E sono l’unico a essere ricordato nel luogo della morte con due targhe. In una si dice: UCCISO INNOCENTE NEI LOCALI DELLA QUESTURA DI MILANO.

Nell’altra: INNOCENTE MORTO TRAGICAMENTE.

Potrebbero metterne una, a fare sintesi di tutto: SI APRE, PER CAMBIAR ARIA, UNA FINESTRA E UN CORPO PIOMBA NEL CORTILE.

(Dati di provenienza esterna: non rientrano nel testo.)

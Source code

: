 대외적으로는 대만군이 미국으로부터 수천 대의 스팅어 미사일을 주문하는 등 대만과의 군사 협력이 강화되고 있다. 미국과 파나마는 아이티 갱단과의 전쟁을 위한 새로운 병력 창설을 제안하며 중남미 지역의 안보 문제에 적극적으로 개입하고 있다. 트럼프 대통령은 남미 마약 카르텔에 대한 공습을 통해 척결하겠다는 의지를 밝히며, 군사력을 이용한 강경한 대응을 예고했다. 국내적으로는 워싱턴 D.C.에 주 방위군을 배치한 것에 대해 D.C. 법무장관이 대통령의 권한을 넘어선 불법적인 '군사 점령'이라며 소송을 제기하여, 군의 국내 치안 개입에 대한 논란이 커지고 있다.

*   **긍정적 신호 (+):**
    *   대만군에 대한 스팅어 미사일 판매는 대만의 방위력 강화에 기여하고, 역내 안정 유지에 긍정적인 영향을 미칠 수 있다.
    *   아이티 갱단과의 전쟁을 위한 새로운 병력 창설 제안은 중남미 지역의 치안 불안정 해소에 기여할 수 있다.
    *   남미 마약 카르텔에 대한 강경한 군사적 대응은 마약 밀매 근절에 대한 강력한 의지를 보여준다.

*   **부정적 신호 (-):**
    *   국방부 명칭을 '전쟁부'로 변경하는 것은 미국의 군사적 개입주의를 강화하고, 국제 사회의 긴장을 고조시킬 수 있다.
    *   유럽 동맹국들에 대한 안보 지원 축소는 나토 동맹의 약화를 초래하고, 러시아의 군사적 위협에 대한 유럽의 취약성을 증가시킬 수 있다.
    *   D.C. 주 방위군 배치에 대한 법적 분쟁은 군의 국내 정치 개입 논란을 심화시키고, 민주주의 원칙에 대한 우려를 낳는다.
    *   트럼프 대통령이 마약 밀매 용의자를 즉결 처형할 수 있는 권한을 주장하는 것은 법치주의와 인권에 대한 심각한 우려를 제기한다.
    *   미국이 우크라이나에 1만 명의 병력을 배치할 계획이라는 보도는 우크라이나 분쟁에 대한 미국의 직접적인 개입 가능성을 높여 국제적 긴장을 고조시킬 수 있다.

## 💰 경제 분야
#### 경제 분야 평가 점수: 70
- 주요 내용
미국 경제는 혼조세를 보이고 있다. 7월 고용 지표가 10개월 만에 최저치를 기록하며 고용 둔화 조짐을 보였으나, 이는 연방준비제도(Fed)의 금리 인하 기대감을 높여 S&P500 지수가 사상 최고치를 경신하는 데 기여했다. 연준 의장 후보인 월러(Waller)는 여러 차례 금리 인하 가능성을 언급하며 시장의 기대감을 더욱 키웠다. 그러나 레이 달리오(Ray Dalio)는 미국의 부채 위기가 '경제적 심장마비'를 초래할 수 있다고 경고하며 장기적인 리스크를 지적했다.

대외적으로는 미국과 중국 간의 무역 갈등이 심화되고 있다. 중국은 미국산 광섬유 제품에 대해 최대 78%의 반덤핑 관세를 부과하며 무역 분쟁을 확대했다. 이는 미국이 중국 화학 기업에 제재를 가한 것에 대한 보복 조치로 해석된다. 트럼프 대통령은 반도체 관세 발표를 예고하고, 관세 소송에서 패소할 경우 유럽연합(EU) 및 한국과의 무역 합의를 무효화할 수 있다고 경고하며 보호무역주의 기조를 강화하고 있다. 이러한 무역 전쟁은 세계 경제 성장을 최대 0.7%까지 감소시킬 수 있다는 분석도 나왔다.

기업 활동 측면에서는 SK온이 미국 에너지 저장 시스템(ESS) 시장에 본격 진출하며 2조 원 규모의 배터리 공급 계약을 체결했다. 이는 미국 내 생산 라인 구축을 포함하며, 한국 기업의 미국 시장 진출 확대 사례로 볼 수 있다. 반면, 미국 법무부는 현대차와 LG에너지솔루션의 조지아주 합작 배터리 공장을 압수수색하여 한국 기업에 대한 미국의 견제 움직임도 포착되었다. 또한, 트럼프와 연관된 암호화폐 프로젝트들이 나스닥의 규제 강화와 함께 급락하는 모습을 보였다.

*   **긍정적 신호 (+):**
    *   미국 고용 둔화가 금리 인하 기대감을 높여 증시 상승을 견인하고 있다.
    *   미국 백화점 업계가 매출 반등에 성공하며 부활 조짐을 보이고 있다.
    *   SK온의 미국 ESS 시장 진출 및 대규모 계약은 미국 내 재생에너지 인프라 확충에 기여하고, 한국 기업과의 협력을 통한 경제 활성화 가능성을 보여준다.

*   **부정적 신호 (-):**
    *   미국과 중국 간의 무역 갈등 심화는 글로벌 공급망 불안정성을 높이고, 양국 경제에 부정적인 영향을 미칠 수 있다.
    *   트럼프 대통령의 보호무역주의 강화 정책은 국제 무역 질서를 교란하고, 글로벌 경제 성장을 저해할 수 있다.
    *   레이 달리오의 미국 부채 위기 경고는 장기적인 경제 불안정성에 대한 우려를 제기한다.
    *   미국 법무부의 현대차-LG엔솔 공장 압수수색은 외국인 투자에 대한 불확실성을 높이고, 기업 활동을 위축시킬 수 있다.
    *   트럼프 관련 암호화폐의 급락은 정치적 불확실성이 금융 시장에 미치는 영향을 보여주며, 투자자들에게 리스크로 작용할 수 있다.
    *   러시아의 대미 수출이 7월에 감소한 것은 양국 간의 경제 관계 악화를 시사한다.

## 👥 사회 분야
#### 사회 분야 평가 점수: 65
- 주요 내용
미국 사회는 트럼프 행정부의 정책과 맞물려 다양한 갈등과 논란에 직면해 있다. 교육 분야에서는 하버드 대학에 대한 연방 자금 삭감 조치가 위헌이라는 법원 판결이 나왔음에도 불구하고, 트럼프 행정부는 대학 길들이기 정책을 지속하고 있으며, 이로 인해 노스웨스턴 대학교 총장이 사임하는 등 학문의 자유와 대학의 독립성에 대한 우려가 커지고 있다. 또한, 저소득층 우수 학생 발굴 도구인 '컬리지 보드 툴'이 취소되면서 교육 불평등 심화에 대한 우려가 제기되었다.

Ma io ero soprattutto un ferroviere.

Mi piaceva stare con gli amici, leggere, studiare l’esperanto.

Che ne sapevo di teoria del volo?

La bomba di piazza Fontana fu il primo tocco di campana del mio funerale. Io non lo sapevo, non lo sapeva nemmeno quel giovane commissario che mi fermò due ore dopo la strage. Mario Calabresi, si chiamava. Ci odiavamo con rispetto. C’eravamo visti in così tanti cortei, io che sfilavo, lui che controllava. Alla fine era nata una specie di amicizia. Io gli avevo regalato anche l’Antologia di Spoon River, lui invece mi aveva dato Mille milioni di uomini, un diario di viaggio di Enrico Emanuelli. Ero orgoglioso di quel libro.

Mi ha detto: seguimi con il motorino fino in Questura. E io l’ho fatto.

Quarto piano, ufficio politico. Tre giorni stremanti di interrogatorio.

Cattivo mangiare, poco dormire. Fumare tantissimo, fumare tutti, come turchi.

Con il freddo che faceva aprirono pure la finestra per fare arieggiare un pò.

Calabresi mi interrogò a lungo. Peccato che fosse in un’altra stanza a quell’ora di notte, quando accesi la mia ultima sigaretta e il mio corpo si esibì nella scomposta e fatale imitazione di un volo.

Un volo anarchico.

Un ruotare sgraziato sulla ringhiera.

Questo precipitate nel vuoto.

La brace della sigaretta che mi accompagna, come un lumino di un camposanto.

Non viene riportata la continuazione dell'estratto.